D’autre part, si l’Espagne possède une Constitution au sens formel du terme, le Royaume-Uni connaît une Constitution non écrite, essentiellement politique. Au surplus, les cultures juridiques sont différentes en deçà des Pyrénées et outre-Manche. L’Espagne est toute entière dominée par une culture juridique romaniste. La situation britannique est plus complexe. Le Royaume-Uni est majoritairement caractérisé par une culture juridique de common law, héritée de son histoire séculaire. Néanmoins, il se démarque surtout par sa diversité puisque l’Écosse a toujours conservé sa culture juridique civiliste. Les différences fondamentales qui séparent l’Espagne du Royaume-Uni permettent d’observer des phénomènes semblables à travers plusieurs prismes. Elles rendent la comparaison utile à la compréhension de ces phénomènes.
Le travail préparatoire effectué, la comparaison peut se mettre en place. Elle cherche à accomplir le but que le comparatiste lui a fixé grâce à des outils efficaces et contribue par là à la connaissance des sujets de comparaison ainsi que des systèmes comparés.
2. La méthode et son but : les outils à utiliser pour obtenir des résultats intéressants
Comparer ? Oui, mais à quoi bon ? La comparaison a des buts multiples, peut-être autant qu’il existe de comparatistes. Quels que soient ses objectifs, une étude comparative doit trouver les meilleurs outils méthodologiques pour y parvenir, ou tout du moins, s’en approcher (2.1.). C’est grâce à cela qu’elle peut apporter à ceux qui la lisent (2.2.).
2.1. La méthode au service du but de la comparaison
Il n’existe pas de méthode unique, valable pour toujours et pour toute publication, en droit comparé. Il est plus juste d’adopter les outils méthodologiques adaptés à une recherche déterminée, plutôt que de lui donner des principes qui la dépassent et la biaiseront. Certains principes fondamentaux ressortent cependant. Ce sont des guides pour trouver la meilleure façon de comparer. La recherche en droit comparé se pense ainsi souvent comme une quête pour découvrir les structures fondamentales qui donnent un sens nouveau et profond aux objets comparés. Elle utilise pour cela des démarches transversales, qui mettent en œuvre plusieurs disciplines juridiques, ainsi que pluridisciplinaires, qui mêlent les analyses extrajuridiques au droit, pour bien appréhender le substrat social au sein duquel celui-ci s’applique10.

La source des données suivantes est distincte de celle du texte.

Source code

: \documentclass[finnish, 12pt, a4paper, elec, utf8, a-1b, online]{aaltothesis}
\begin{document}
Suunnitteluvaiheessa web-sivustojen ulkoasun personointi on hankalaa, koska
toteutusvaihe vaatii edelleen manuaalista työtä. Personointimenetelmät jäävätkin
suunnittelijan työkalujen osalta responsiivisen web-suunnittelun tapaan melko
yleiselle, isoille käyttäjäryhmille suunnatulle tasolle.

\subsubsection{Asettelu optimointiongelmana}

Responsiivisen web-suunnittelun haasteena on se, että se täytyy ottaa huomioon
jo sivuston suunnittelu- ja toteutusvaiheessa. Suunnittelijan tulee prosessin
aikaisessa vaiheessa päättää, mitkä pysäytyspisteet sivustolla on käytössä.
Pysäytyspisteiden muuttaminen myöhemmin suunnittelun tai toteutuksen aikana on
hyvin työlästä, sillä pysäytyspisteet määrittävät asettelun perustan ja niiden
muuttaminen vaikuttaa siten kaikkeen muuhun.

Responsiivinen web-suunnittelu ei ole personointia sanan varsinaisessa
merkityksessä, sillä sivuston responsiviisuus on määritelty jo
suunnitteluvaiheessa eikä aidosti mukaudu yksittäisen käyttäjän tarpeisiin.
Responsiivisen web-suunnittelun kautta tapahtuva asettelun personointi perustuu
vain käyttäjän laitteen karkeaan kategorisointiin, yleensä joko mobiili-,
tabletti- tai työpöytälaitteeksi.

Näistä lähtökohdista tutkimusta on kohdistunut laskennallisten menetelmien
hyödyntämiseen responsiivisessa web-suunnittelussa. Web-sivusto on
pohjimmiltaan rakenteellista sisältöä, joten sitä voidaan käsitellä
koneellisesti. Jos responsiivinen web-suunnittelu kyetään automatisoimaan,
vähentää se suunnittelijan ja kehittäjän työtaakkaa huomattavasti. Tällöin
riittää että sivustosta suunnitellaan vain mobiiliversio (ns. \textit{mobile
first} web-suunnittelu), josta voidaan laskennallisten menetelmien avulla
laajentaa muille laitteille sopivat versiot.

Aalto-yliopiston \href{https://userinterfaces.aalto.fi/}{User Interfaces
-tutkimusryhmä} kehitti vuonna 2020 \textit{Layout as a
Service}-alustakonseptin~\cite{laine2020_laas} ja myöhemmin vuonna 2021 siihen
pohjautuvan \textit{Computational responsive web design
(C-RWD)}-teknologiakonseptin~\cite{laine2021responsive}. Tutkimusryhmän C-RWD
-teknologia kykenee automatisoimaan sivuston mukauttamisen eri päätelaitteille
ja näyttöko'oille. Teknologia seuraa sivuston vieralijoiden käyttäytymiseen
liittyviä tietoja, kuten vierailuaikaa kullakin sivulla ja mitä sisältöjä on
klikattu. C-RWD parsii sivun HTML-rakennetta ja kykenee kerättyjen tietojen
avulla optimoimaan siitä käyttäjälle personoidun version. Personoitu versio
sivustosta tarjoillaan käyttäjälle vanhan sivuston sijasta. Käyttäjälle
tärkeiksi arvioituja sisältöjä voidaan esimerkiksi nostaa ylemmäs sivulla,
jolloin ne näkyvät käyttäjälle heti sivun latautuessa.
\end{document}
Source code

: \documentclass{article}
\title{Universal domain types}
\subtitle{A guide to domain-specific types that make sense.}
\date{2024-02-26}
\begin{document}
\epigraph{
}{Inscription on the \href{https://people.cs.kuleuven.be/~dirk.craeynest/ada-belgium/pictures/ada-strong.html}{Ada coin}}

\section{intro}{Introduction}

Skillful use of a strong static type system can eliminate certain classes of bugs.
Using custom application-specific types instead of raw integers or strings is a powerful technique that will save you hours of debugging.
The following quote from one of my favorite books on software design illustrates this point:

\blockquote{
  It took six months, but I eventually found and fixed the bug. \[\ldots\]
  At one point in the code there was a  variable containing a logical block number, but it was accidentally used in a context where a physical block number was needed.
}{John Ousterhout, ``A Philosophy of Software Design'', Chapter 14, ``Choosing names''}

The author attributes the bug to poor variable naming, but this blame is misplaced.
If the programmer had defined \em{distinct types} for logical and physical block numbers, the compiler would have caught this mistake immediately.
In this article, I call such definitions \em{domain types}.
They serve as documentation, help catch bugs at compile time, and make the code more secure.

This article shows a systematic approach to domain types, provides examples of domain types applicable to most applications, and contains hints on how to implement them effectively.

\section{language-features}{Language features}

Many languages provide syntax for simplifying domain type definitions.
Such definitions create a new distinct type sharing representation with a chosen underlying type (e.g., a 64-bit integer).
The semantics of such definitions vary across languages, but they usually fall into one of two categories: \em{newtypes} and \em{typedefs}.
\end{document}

L’alternance d’une démarche différentielle, qui remarque les différences, et d’une démarche intégrative, qui met en exergue les points communs, permet de constater la récurrence comme la rareté de certains phénomènes. Ceux qui ne se répètent pas parmi les systèmes comparés révèlent un élément singulier d’un d’entre eux. À l’inverse, ceux qui apparaissent dans tous les systèmes n’indiquent pas une spécificité. Ils marquent plutôt une généralité, une marque inhérente au sujet que l’on étudie. La démarche comparative contribue donc à déterminer les « éléments déterminants » pour comprendre les systèmes comparés autant que les sujets étudiés. Elle permet de connaître et de comprendre les grandes structures au sein desquelles le droit évolue11. De la même manière que des règles grammaticales autorisent la pleine maîtrise d’une langue, les structures découvertes grâce au droit comparé favorisent une contribution enrichie du droit12.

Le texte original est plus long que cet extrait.